▸ **PROBLEM DETAILS**
Every line of the records below that has the word "contains" should be copied.

-- DATA FOR ANALYSIS follows --

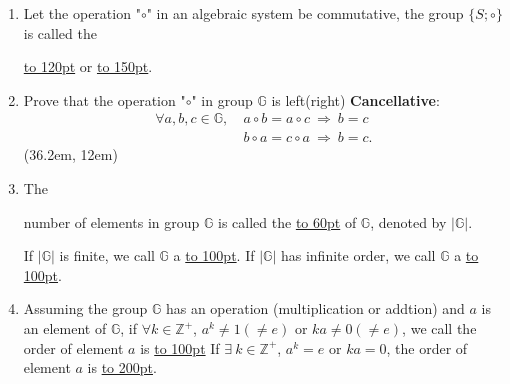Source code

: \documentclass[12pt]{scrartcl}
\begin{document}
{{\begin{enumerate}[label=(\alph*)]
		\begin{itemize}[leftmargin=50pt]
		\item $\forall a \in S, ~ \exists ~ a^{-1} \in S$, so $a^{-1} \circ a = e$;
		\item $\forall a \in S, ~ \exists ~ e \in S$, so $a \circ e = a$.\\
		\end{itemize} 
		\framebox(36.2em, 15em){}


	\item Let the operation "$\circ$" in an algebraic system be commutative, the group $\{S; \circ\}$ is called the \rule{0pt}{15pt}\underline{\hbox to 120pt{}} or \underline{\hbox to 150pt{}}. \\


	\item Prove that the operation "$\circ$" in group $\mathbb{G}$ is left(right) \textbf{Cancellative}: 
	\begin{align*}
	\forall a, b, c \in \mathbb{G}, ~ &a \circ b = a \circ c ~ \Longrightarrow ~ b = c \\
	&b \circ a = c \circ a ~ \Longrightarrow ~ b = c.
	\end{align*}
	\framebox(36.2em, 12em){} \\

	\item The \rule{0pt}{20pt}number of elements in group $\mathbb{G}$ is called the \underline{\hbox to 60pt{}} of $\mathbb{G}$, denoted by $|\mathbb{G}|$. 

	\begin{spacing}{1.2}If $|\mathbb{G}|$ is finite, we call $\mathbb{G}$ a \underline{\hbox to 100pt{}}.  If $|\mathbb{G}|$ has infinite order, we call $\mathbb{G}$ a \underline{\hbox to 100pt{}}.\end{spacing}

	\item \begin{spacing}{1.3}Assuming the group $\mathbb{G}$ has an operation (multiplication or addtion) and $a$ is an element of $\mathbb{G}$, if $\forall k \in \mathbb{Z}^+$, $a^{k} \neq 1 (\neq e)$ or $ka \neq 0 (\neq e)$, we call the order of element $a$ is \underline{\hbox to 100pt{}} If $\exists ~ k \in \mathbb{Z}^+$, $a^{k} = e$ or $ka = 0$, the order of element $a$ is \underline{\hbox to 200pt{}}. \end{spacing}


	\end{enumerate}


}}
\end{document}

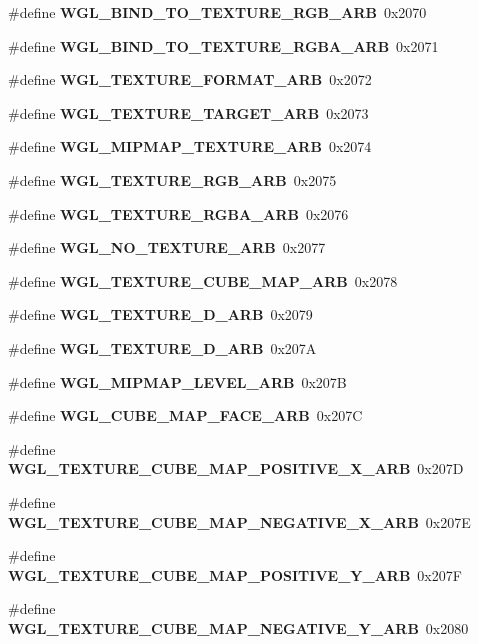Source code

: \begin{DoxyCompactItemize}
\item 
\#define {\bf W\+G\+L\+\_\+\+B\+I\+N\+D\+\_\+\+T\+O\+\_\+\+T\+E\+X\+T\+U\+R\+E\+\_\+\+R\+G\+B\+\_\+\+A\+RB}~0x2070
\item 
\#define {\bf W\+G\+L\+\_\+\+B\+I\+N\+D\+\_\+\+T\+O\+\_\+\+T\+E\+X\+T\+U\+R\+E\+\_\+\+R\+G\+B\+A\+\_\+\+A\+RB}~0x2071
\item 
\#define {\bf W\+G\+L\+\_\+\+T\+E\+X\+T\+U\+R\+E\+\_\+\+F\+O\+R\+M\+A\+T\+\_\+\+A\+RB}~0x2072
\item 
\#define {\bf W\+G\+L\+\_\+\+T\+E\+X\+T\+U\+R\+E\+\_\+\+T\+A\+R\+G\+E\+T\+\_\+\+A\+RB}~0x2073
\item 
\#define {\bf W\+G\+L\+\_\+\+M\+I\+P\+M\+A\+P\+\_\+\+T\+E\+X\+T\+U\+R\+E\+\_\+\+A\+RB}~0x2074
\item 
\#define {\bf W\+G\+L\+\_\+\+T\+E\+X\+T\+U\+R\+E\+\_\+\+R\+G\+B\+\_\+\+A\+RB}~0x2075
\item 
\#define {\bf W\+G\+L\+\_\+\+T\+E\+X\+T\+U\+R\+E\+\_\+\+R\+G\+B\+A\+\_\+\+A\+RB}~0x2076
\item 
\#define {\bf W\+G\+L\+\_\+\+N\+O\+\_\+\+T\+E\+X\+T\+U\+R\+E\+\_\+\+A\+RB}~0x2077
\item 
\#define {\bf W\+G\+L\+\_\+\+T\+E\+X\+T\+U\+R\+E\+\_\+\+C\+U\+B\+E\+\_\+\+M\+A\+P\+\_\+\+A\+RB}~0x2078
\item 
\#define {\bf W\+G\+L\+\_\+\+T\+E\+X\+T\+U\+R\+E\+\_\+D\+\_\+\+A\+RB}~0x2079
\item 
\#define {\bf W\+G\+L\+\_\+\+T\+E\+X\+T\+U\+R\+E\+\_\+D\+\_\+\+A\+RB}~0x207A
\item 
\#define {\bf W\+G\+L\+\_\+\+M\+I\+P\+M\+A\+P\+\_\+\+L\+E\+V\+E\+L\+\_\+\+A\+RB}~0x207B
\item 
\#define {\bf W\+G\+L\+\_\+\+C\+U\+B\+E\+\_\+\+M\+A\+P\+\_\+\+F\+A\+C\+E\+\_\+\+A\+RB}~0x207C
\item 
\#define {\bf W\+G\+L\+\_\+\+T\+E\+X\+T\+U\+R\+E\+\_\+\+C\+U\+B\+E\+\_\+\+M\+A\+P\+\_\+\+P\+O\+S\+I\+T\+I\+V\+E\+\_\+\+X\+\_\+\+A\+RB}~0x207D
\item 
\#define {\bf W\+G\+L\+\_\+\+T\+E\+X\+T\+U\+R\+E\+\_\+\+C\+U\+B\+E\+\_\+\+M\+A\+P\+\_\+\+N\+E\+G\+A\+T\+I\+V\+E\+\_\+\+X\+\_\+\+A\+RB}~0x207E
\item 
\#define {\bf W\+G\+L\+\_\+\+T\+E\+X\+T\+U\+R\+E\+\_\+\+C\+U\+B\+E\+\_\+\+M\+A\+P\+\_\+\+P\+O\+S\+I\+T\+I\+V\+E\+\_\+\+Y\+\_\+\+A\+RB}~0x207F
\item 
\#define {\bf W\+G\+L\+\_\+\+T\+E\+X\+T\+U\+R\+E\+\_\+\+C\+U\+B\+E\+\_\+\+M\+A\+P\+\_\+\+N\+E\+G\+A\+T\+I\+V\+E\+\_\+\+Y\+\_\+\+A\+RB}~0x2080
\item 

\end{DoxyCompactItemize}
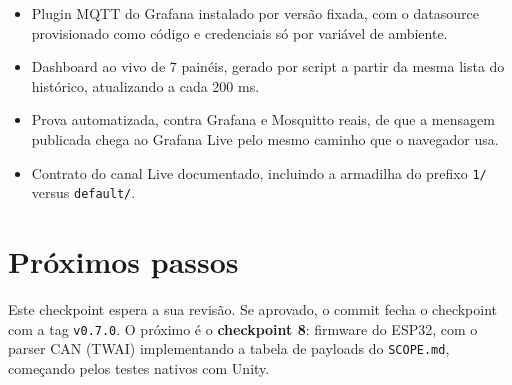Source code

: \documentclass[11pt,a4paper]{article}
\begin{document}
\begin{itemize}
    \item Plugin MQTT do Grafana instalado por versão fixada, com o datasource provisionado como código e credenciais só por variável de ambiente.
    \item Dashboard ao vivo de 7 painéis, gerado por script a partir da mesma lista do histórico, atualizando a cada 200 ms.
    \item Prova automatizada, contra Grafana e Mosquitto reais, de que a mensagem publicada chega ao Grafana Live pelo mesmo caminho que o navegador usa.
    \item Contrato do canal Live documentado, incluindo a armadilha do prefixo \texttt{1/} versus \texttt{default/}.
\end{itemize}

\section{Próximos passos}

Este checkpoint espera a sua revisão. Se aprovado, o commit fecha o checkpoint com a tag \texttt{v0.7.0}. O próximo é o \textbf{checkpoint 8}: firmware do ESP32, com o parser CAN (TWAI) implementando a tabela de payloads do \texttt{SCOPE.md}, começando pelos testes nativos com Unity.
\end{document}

-- DATA FOR ANALYSIS concluded --
-- DATA FOR ANALYSIS follows --

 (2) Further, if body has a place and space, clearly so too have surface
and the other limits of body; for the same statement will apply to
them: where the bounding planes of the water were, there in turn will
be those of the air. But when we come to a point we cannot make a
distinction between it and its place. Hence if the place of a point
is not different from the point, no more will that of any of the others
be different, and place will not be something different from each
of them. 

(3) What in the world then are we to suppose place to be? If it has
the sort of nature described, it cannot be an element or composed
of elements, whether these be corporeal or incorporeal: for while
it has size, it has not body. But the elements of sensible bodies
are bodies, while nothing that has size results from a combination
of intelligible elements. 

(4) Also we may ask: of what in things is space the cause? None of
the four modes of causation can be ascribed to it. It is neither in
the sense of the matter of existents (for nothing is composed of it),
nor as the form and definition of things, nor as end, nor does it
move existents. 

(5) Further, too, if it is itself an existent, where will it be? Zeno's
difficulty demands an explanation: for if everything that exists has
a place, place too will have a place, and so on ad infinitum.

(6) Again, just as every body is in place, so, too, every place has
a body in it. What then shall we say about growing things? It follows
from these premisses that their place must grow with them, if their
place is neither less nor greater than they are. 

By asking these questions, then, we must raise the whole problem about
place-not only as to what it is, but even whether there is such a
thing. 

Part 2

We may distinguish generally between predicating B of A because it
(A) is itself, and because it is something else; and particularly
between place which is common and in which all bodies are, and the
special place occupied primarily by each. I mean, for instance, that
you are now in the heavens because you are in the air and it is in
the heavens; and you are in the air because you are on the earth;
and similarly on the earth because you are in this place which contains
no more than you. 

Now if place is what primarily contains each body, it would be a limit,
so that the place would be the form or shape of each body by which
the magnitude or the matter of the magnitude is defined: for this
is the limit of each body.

-- DATA FOR ANALYSIS concluded --

▸ **WRITTEN REPLY**
and similarly on the earth because you are in this place which contains
Now if place is what primarily contains each body, it would be a limit,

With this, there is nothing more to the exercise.